When MITSC did not get its increase it then went to the Governor who granted the increase of $38,000 dollars. This ‘end around’ the Judiciary Committees decision was a breech of Legislative process. That, in and of itself would be reason to kill a bill. The increase of $38,000 showed up in their budget during the second round of cuts when funding was not just being cut, but programs and services were being totally eliminated.

The Judiciary Committee recommended that this increase be taken away as we felt the funding could do some good perhaps in services or programs in dire need.

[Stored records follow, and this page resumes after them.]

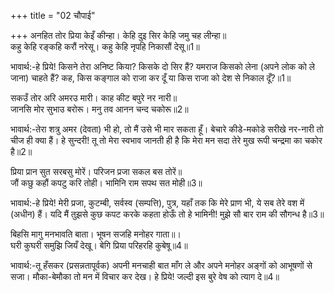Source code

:+++
title = "02 चौपाई"

+++
अनहित तोर प्रिया केइँ कीन्हा। केहि दुइ सिर केहि जमु चह लीन्हा॥  
कहु केहि रङ्कहि करौं नरेसू। कहु केहि नृपहि निकासौं देसू॥1॥  

भावार्थ:-हे प्रिये! किसने तेरा अनिष्ट किया? किसके दो सिर हैं? यमराज किसको लेना (अपने लोक को ले जाना) चाहते हैं? कह, किस कङ्गाल को राजा कर दूँ या किस राजा को देश से निकाल दूँ?॥1॥  

सकउँ तोर अरि अमरउ मारी। काह कीट बपुरे नर नारी॥  
जानसि मोर सुभाउ बरोरू। मनु तव आनन चन्द चकोरू॥2॥  

भावार्थ:-तेरा शत्रु अमर (देवता) भी हो, तो मैं उसे भी मार सकता हूँ। बेचारे कीडे-मकोडे सरीखे नर-नारी तो चीज ही क्या हैं। हे सुन्दरी! तू तो मेरा स्वभाव जानती ही है कि मेरा मन सदा तेरे मुख रूपी चन्द्रमा का चकोर है॥2॥  

प्रिया प्रान सुत सरबसु मोरें। परिजन प्रजा सकल बस तोरें॥  
जौं कछु कहौं कपटु करि तोही। भामिनि राम सपथ सत मोही॥3॥  

भावार्थ:-हे प्रिये! मेरी प्रजा, कुटम्बी, सर्वस्व (सम्पत्ति), पुत्र, यहाँ तक कि मेरे प्राण भी, ये सब तेरे वश में (अधीन) हैं। यदि मैं तुझसे कुछ कपट करके कहता होऊँ तो हे भामिनी! मुझे सौ बार राम की सौगन्ध है॥3॥  

बिहसि मागु मनभावति बाता। भूषन सजहि मनोहर गाता॥।  
घरी कुघरी समुझि जियँ देखू। बेगि प्रिया परिहरहि कुबेषू॥4॥  

भावार्थ:-तू हँसकर (प्रसन्नतापूर्वक) अपनी मनचाही बात माँग ले और अपने मनोहर अङ्गों को आभूषणों से सजा। मौका-बेमौका तो मन में विचार कर देख। हे प्रिये! जल्दी इस बुरे वेष को त्याग दे॥4॥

The excessive salary was just too much for us to ignore.

The Appropriations Committee approved the cut. MITSC then went to the media and church groups and through outside pressure got it’s funding restored. It’s present budget for FY08 is now $110,227. That does not count the tribe’s potential contributions of $11,500 each.

The next issue is the failure of the Tribal State Work Group bill.
LD2221 submitted by Representative Deborah Simpson House Co-Chair of the Judiciary Committee and the TSWG. (Staffed by MITSC). I did not participate in the Tribal Sate Work Group for two reasons.
1. I was once told by an assistant attorney general that the State of Maine got such a good deal out of the Act they would never want to change it. I felt this work group was an effort in futility and a waste of tribal resources and time.
2. I felt that even if everyone including the Attorney General’s Office agreed on specific changes the next step was not immediate legislation but a process of educating the remaining legislators in the House and the Senate.

The discussions got very heated, as key members of the Judiciary Committee and Tribal negotiators deemed each requested change to the Maine Indian Land Claims Settlement Act unacceptable for one reason or another. These were complicated legal issues and the majority of the committee had no experience in Indian law. The bottom line is this, changes in the Land Claims Settlement Act will not take place without extensive education on both sides, legal experts who have enough time to hammer these issues out and an Attorney General and Chief Executive who support the changes and will advocate for them.

Finally a bill to add land in Argyle to reservation land was also defeated.
The bill to extend reservation land to Argyle was brought up, it landed in the middle of these heated debates and hard feelings. The Penobscot Nation’s Housing Authority had requested the bill so that it could build fifty much-needed housing units on reservation land.

The tribe had never recognized the Land Use Regulatory Commission (LURC) jurisdiction over its trust land and this piece of land was trust land. The Housing director was advised by MITSC leadership to put in a bill to change the status of the land to reservation land. The Governors office agreed to put in a Governor’s bill which would allow the late bill in. This bill came before the committee when tempers were high and distrust was rampant.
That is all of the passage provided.